Segment Open

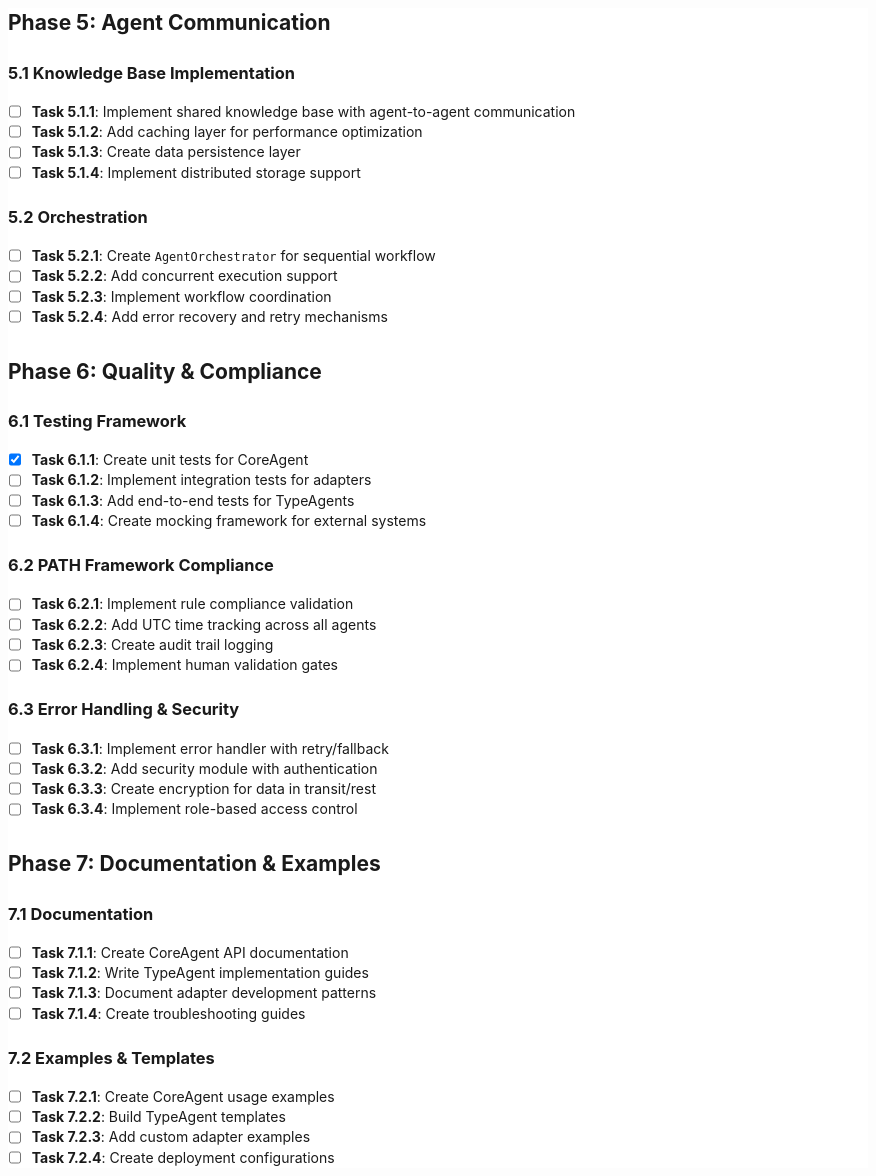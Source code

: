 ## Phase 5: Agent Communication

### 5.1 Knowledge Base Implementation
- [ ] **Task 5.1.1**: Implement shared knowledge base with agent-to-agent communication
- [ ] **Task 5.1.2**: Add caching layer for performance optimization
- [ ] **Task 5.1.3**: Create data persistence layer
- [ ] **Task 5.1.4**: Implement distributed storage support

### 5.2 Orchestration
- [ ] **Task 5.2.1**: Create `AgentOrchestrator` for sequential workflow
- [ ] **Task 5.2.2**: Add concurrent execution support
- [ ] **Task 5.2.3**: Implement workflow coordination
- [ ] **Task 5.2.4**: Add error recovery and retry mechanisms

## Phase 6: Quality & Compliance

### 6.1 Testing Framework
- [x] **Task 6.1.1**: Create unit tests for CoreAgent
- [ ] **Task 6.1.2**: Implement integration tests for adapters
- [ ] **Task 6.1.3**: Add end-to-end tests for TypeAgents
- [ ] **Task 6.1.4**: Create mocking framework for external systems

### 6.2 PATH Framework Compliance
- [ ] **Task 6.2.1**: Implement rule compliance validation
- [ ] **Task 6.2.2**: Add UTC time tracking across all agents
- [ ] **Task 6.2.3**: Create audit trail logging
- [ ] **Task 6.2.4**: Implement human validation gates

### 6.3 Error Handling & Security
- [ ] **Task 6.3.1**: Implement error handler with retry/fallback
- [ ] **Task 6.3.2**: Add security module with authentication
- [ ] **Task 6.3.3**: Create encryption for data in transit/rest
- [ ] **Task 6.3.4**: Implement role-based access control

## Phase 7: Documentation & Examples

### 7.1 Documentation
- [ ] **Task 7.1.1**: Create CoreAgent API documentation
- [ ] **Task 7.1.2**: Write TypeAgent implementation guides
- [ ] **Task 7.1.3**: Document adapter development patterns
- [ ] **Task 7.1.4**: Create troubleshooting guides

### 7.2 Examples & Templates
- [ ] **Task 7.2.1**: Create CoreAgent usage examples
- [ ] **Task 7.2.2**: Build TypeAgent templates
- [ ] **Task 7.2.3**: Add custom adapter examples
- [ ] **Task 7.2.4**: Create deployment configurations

Segment Closed

**Problem details**
The records above are to be restated exactly, without their pictures.

**Answer for the task**
Source code

: ## Phase 5: Agent Communication

### 5.1 Knowledge Base Implementation
- [ ] **Task 5.1.1**: Implement shared knowledge base with agent-to-agent communication
- [ ] **Task 5.1.2**: Add caching layer for performance optimization
- [ ] **Task 5.1.3**: Create data persistence layer
- [ ] **Task 5.1.4**: Implement distributed storage support

### 5.2 Orchestration
- [ ] **Task 5.2.1**: Create `AgentOrchestrator` for sequential workflow
- [ ] **Task 5.2.2**: Add concurrent execution support
- [ ] **Task 5.2.3**: Implement workflow coordination
- [ ] **Task 5.2.4**: Add error recovery and retry mechanisms

## Phase 6: Quality & Compliance

### 6.1 Testing Framework
- [x] **Task 6.1.1**: Create unit tests for CoreAgent
- [ ] **Task 6.1.2**: Implement integration tests for adapters
- [ ] **Task 6.1.3**: Add end-to-end tests for TypeAgents
- [ ] **Task 6.1.4**: Create mocking framework for external systems

### 6.2 PATH Framework Compliance
- [ ] **Task 6.2.1**: Implement rule compliance validation
- [ ] **Task 6.2.2**: Add UTC time tracking across all agents
- [ ] **Task 6.2.3**: Create audit trail logging
- [ ] **Task 6.2.4**: Implement human validation gates

### 6.3 Error Handling & Security
- [ ] **Task 6.3.1**: Implement error handler with retry/fallback
- [ ] **Task 6.3.2**: Add security module with authentication
- [ ] **Task 6.3.3**: Create encryption for data in transit/rest
- [ ] **Task 6.3.4**: Implement role-based access control

## Phase 7: Documentation & Examples

### 7.1 Documentation
- [ ] **Task 7.1.1**: Create CoreAgent API documentation
- [ ] **Task 7.1.2**: Write TypeAgent implementation guides
- [ ] **Task 7.1.3**: Document adapter development patterns
- [ ] **Task 7.1.4**: Create troubleshooting guides

### 7.2 Examples & Templates
- [ ] **Task 7.2.1**: Create CoreAgent usage examples
- [ ] **Task 7.2.2**: Build TypeAgent templates
- [ ] **Task 7.2.3**: Add custom adapter examples
- [ ] **Task 7.2.4**: Create deployment configurations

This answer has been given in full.